Assignment: Copy all lines of the listing that include the string "device".

Provided records:
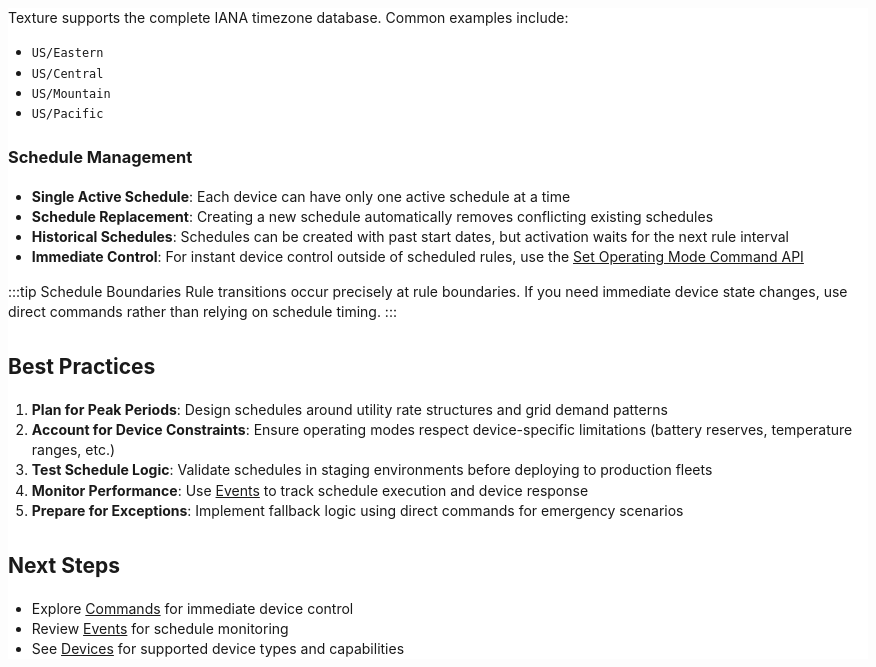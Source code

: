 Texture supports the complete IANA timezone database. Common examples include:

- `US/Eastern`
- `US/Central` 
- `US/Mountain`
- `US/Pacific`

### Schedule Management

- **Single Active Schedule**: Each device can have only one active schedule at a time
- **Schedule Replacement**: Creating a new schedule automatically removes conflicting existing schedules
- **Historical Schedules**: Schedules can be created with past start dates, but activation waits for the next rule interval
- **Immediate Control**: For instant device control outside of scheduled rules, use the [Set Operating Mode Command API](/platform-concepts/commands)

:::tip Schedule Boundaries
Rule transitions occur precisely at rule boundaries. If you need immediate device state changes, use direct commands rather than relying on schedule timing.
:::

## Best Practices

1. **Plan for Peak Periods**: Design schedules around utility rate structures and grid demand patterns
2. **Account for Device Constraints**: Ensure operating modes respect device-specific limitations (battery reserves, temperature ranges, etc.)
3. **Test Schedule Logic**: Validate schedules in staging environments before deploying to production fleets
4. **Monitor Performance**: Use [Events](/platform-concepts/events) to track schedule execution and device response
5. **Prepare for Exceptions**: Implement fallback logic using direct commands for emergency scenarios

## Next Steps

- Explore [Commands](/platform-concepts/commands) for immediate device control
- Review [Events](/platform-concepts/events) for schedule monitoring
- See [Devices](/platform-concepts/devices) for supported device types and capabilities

Written reply:
- **Single Active Schedule**: Each device can have only one active schedule at a time
- **Immediate Control**: For instant device control outside of scheduled rules, use the [Set Operating Mode Command API](/platform-concepts/commands)
Rule transitions occur precisely at rule boundaries. If you need immediate device state changes, use direct commands rather than relying on schedule timing.
2. **Account for Device Constraints**: Ensure operating modes respect device-specific limitations (battery reserves, temperature ranges, etc.)
4. **Monitor Performance**: Use [Events](/platform-concepts/events) to track schedule execution and device response
- Explore [Commands](/platform-concepts/commands) for immediate device control
- See [Devices](/platform-concepts/devices) for supported device types and capabilities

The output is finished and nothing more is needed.